LETTER: Addressing the voter's pamphlet
Tue, 11/01/2016
To the editor:
I sat down today to fill out my ballot. I knew I needed time because this ballot is long, very long. I first read the King County Voter’s Pamphlet. Whoa!! I had to read the Highline Bond to Reconstruct Schools twice and then had to reflect. It looked funny so I munched my M & Ms and figured out why. It looks like I am an author on the pro statement for the bond as well as an author of the con rebuttal to the pro statement. My head was spinning. But after looking carefully I think it is just a matter of understanding that the authors are listed in the text boxes and that the con side is quoting me on one important issue---“it needs to be logical and affordable to us. It is a statement that the CFAC took to heart right down to the very last minute. That quote from a video along with all of the data CFAC studies is available on the Highline District web site.
The technology on this bond is only for safety measures: electronically controlled doors, to lock classrooms down during an emergency situation. The total cost of this technology is $2.5 M and will last for years. These measures even decreases the costs of security on an annual basis. As we try to follow emerging advice about making our homes safer how can we deny that safety to our kids and teachers at school? That’s one of the reasons Sheriff Urquhart endorsed the bond.

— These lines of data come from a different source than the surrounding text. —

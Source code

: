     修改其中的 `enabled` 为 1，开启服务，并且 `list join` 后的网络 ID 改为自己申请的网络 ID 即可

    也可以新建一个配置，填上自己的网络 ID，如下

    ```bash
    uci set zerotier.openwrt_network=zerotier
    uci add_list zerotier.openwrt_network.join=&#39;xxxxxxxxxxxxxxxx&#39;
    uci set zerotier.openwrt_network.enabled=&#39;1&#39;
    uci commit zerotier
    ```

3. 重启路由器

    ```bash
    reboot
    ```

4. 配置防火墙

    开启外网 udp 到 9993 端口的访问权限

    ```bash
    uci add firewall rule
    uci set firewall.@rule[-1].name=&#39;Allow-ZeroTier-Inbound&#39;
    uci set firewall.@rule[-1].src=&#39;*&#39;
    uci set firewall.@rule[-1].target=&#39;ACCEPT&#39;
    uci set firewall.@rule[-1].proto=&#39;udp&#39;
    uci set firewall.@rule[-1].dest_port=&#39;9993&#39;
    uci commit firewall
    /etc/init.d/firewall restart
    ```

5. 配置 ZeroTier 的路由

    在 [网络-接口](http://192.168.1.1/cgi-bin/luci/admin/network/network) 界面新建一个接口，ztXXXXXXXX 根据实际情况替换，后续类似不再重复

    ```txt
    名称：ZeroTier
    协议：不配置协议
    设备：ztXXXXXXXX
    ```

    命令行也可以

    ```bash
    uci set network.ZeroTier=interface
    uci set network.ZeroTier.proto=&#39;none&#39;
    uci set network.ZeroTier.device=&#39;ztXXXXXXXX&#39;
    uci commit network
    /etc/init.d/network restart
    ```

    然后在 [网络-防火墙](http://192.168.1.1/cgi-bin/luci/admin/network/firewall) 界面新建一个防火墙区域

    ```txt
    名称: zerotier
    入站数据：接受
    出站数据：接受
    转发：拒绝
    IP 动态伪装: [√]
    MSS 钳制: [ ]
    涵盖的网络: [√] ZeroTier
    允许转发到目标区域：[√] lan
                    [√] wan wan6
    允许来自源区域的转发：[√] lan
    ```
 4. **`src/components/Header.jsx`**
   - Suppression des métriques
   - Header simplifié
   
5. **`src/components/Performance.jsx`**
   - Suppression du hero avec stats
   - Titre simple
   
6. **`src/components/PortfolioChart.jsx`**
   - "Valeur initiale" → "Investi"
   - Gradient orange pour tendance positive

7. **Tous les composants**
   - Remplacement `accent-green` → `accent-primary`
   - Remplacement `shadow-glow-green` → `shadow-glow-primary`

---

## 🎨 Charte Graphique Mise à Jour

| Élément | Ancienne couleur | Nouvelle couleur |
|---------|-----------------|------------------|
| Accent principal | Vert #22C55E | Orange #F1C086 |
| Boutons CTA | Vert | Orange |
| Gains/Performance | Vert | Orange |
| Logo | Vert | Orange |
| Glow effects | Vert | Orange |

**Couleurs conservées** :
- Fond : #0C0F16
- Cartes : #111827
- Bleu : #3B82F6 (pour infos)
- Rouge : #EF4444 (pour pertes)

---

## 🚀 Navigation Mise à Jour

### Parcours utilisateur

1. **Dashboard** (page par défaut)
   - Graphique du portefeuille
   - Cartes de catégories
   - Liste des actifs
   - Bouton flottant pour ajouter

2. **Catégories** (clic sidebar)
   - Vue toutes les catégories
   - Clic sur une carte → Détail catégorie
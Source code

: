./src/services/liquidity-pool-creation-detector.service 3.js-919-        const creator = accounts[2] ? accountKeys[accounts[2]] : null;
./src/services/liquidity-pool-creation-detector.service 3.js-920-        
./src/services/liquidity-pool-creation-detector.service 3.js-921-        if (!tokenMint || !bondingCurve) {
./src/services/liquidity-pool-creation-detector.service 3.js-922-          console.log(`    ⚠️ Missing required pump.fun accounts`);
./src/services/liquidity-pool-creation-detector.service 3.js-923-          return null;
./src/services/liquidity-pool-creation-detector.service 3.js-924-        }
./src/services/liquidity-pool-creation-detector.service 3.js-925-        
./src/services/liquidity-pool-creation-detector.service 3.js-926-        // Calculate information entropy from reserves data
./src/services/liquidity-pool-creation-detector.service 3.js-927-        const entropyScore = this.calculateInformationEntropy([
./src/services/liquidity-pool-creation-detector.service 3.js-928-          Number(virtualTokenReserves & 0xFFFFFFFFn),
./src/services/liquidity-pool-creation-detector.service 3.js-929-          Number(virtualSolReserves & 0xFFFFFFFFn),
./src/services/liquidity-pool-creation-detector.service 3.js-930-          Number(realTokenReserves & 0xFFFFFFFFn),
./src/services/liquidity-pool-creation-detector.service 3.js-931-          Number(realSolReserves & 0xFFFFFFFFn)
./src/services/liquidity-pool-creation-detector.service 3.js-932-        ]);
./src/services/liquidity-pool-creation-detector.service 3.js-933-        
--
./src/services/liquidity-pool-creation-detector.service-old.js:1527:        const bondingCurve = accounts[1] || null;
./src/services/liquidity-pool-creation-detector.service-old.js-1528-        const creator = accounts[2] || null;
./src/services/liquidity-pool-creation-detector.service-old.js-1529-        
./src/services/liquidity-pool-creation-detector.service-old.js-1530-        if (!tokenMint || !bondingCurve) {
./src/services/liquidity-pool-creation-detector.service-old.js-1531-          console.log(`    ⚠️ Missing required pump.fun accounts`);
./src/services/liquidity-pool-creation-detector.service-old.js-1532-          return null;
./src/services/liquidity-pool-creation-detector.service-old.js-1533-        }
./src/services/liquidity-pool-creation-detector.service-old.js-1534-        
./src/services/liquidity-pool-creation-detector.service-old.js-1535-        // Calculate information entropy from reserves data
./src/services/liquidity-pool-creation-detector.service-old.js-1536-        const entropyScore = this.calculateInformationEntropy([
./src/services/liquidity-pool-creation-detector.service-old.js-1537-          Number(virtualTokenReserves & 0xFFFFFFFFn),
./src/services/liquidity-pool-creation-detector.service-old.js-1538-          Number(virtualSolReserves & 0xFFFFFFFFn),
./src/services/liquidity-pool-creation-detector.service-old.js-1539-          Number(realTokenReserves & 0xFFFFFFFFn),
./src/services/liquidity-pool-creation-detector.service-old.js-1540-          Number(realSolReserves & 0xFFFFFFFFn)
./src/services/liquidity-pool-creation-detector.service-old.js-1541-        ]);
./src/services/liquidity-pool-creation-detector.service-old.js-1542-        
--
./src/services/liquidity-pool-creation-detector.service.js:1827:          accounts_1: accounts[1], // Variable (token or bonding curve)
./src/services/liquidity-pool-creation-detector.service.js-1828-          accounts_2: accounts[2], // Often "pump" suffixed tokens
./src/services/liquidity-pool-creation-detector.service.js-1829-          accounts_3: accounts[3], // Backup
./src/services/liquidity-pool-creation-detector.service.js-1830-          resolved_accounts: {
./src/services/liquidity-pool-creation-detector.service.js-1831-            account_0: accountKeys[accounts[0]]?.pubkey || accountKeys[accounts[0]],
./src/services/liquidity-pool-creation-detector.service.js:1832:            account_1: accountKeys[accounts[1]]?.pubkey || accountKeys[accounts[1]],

There is only one bond that we are voting on not a series. The CFAC, made up of your neighbors, were charged with studying the professional engineering studies of each of our schools and recommend a process to improve them. CFAC developed a fiscally responsible long term plan that spreads our school district’s needs over 20 years to make it affordable for the taxpayers. Since the state does not fund capital improvements, voter approved bonds are the only way to fund school construction and renovation. All districts must ask voters to invest in schools periodically, just as you must invest in maintenance and repairs on your home every few years.
We are lucky in this Highline community to have people step up and say “I will help work to find a way forward to make all of our schools safe and education friendly”. A future committee of Highline folks will put the finishing touches on that future bond when the economy is right. This community does put children first.
My kids and grandkids are all grown and out of school. But as an empty nester I know that my responsibilities to our community’s children is not over. I admire the WWII generation that built schools for us and our children to attend---schools that now need to be replaced. The Highline schools bond addresses our most urgent needs, including overcrowding and safety issues while keeping costs to taxpayers low. Please join me and many of your neighbors in voting Yes for Highline/Prop 1 on the second page of your ballot.